During the psychoeducation phase of coaching, the AD/HD coach shares information supported by scientific research about AD/HD. The credibility of this documented and proven body of knowledge from reputable and respected sources, such as health care institutions, organizations and other authorities on AD/HD illustrates and explains the client's past inability to perform as a function of undiagnosed and untreated AD/HD, not as a result of being "broken" or having had a character flaw. Understanding how AD/HD affects the brain and the life of an individual diminishes, and in many cases, eliminates years of self-blaming behaviors that have contributed to the low self-esteem of the individual who has AD/HD and the continued cycle of failure.
The patient with AD/HD is sometimes tempted or even encouraged by well-meaning well meaning but uninformed clinicians to use their disorder as a justification for inappropriate behaviors. Such excuse making is not healthy and impedes the progress of the patient. The skilled AD/HD coach teaches the patient that AD/HD is a brain-based disorder, with unique strengths , while at the same time emphasizing that AD/HD is not an excuse for past mistakes or other problems . . - The message is that "It is not your fault, but it is your problem." The coach must teach the client the distinction between having an excuse and having an explanation for their behavior if the client is to have a greater understanding and awareness of their challenges and to move forward.
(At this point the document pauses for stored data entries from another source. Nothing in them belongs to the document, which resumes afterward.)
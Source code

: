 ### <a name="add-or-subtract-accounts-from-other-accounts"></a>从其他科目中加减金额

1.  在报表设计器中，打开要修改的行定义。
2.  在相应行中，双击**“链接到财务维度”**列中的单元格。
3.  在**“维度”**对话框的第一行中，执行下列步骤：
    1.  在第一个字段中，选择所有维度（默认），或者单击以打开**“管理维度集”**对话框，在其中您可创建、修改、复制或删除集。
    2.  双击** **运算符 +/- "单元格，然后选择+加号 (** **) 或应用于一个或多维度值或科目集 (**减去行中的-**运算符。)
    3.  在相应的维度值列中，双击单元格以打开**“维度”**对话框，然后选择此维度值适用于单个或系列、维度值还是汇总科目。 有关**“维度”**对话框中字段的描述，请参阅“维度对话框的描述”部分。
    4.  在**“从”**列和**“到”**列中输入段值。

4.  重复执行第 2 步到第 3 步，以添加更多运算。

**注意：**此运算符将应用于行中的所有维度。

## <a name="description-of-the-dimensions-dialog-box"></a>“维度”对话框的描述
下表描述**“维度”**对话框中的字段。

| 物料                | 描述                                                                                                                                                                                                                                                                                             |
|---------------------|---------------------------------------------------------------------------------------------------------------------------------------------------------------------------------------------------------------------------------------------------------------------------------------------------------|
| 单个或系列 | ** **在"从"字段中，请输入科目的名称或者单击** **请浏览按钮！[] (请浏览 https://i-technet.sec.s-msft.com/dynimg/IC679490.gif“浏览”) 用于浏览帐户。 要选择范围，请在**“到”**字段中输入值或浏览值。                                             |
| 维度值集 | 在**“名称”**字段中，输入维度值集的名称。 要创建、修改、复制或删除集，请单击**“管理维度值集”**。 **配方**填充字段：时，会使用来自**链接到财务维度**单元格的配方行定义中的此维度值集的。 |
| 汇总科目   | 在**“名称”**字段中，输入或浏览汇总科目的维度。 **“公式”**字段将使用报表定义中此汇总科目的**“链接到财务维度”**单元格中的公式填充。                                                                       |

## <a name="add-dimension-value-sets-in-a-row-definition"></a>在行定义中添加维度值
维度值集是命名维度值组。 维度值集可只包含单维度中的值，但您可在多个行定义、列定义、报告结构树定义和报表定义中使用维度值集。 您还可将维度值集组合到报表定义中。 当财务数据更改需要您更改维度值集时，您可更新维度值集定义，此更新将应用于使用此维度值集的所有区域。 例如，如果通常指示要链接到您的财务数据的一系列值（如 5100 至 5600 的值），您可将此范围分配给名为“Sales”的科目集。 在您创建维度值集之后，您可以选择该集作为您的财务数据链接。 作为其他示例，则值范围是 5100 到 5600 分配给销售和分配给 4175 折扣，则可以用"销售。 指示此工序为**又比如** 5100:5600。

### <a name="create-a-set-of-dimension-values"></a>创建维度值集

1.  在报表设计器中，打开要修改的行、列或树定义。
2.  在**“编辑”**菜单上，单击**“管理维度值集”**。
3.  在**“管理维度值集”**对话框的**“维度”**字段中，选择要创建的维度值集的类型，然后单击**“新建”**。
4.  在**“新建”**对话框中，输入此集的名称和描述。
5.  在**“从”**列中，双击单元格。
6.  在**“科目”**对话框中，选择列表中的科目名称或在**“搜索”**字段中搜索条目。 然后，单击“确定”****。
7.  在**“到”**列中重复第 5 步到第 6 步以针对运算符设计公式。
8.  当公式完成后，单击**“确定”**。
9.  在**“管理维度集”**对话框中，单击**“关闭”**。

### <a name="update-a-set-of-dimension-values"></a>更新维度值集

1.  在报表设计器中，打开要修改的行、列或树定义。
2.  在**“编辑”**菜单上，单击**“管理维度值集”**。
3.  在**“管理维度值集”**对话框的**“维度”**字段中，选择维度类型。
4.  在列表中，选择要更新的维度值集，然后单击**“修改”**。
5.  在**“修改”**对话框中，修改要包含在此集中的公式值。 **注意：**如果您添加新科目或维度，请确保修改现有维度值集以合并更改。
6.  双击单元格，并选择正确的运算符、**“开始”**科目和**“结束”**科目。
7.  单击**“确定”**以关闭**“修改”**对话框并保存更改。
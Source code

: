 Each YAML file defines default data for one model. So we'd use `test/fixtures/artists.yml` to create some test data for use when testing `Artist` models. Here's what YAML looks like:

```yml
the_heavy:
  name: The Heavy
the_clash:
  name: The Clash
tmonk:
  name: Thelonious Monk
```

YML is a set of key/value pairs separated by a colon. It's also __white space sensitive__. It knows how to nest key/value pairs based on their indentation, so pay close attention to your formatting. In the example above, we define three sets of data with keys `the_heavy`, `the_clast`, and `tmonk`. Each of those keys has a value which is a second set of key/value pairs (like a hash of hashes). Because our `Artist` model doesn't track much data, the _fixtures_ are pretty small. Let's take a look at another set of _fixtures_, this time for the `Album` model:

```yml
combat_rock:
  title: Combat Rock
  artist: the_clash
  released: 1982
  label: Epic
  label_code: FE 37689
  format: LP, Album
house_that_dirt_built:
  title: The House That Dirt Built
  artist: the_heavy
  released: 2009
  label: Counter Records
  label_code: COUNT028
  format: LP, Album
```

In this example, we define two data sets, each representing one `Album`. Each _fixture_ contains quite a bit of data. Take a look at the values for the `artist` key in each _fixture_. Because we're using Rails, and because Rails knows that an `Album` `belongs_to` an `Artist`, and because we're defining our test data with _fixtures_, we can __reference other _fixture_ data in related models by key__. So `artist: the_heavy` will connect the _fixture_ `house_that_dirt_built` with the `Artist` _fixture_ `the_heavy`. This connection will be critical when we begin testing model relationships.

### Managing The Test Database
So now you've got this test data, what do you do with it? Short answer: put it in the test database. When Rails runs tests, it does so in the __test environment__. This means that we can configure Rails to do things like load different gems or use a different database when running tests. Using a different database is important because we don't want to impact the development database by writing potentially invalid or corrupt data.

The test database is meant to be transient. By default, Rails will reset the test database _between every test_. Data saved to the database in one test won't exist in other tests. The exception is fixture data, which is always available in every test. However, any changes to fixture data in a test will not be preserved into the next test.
Despite the fact that there are only a few well-established comprehensive coach-training programs, coaching is fast becoming a popular intervention. Not enough well trained coaches have the necessary understanding of AD/HD, its challenges and the coaching skills required to effectively coach the large number of adult AD/HD individuals who are requesting coaching services. Therefore, clients should request that potential coaches provide references from previous clients, ask prospective coaches about their training and certification, and inquire about their knowledge of AD/HD.
The AD/HD coach is a valuable part of the comprehensive, multi-modal treatment for AD/HD. Coaches have the knowledge and ability to provide strategies for success that the physician and therapist may not be able to adequately address.